Food I've eaten: broccoli and grilled chicken rice bowl

I recently made a commitment to start eating healthier so I don't die in my 50s, and I've discovered that real food tastes good. Stop me if I'm going too fast here.

I mean, don't get me wrong, I'll still eat the heck out of a pizza or a wide variety of fried foods, but I also like vegetables and grilled meat. For example: did you know that grilled chicken is great? It retains way more of the juice compared to oven baking, and as such tastes absolutely delicious. I realize I'm a bit late on the uptake here, but you should try it if all of your previous chicken experience has involved either breadcrumbs or the dry, leathery texture of a cooked shoe.

Game of Thrones season 7

We're four episodes into Game of Thrones' truncated penultimate season, and I'm Not Entirely Pleased.

On one hand, plot points that the show has been teasing since literally the first episode have finally happened--Dany is finally in Westeros with her dragons--which is undeniably exciting.
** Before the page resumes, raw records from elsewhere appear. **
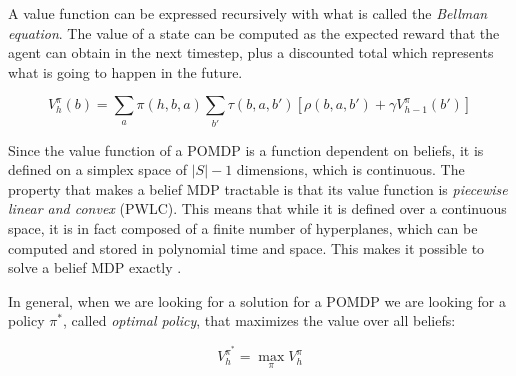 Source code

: A value function can be expressed recursively with what is called the \textit{Bellman equation}.
The value of a state can be computed as the expected reward that the agent can obtain in the
next timestep, plus a discounted total which represents what is going to happen in the future.

\[ V^{\pi}_{h}(b) = \sum_a \pi(h, b, a) \sum_{b'} \tau(b, a, b') \left [ \rho(b, a, b') + \gamma
V^{\pi}_{h-1}(b') \right ] \]

Since the value function of a POMDP is a function dependent on beliefs, it is defined on a simplex
space of $|S|-1$ dimensions, which is continuous. The property that makes a belief MDP tractable is
that its value function is \textit{piecewise linear and convex} (PWLC). This means that while it is
defined over a continuous space, it is in fact composed of a finite number of hyperplanes, which can
be computed and stored in polynomial time and space. This makes it possible to solve a belief MDP
exactly \cite{cit:pomdp}.

In general, when we are looking for a solution for a POMDP we are looking for a policy $\pi^*$, called
\textit{optimal policy}, that maximizes the value over all beliefs:

\[ V^{\pi^*}_h = \max_\pi V^{\pi}_h \]

%
%
%
%
%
But the episodes released so far have also been strangely flat and lifeless, featuring unusually poor dialogue and acting (I suspect the latter is a consequence of the former).

The battle scenes are a prime example of why this season isn't really doing it for me. Game of Thrones has come to be known for big, expensive battle sequences that far outstrip anything else on TV in terms of budget and production value, the standout being last season's "Battle of The Bastards". 

That scene was the culmination of a two-season-long standoff with the show's most loathsome villain, and a major turning point in the saga of the Stark family that began all the way back in episode one. Given how brutal Game of Thrones can be, you knew* there was a very real chance that the Starks would lose and we'd have to watch Ramsay Bolton butcher a bunch of our favourite characters for shock value.

*(Okay, in hindsight it's obvious that wasn't going to happen, but the show did a good job of making it seem like it might)

By contrast, the two big battles this season (and given how expensive these sequences must have been, I seriously doubt there's another one coming) have been random, fairly low-stakes clashes. One major character momentarily seemed to be in danger; the cliffhanger ending implied that another one is in mortal peril. He's probably not, since at this point the cast has been whittled down to characters who obviously have a role to play in the climax of the series and/or are walking plot triggers that have yet to go off.

That's the thing, over the last season or so Game of Thrones has quietly ceased being a dark, grounded story where there are no heroes and villains and anyone can die at any time, and has become the kind of fantasy story its source material was meant to be a refutation of: a low-stakes action-adventure romp featuring near-superhuman badasses who can't die before their story reaches a suitably dramatic moment.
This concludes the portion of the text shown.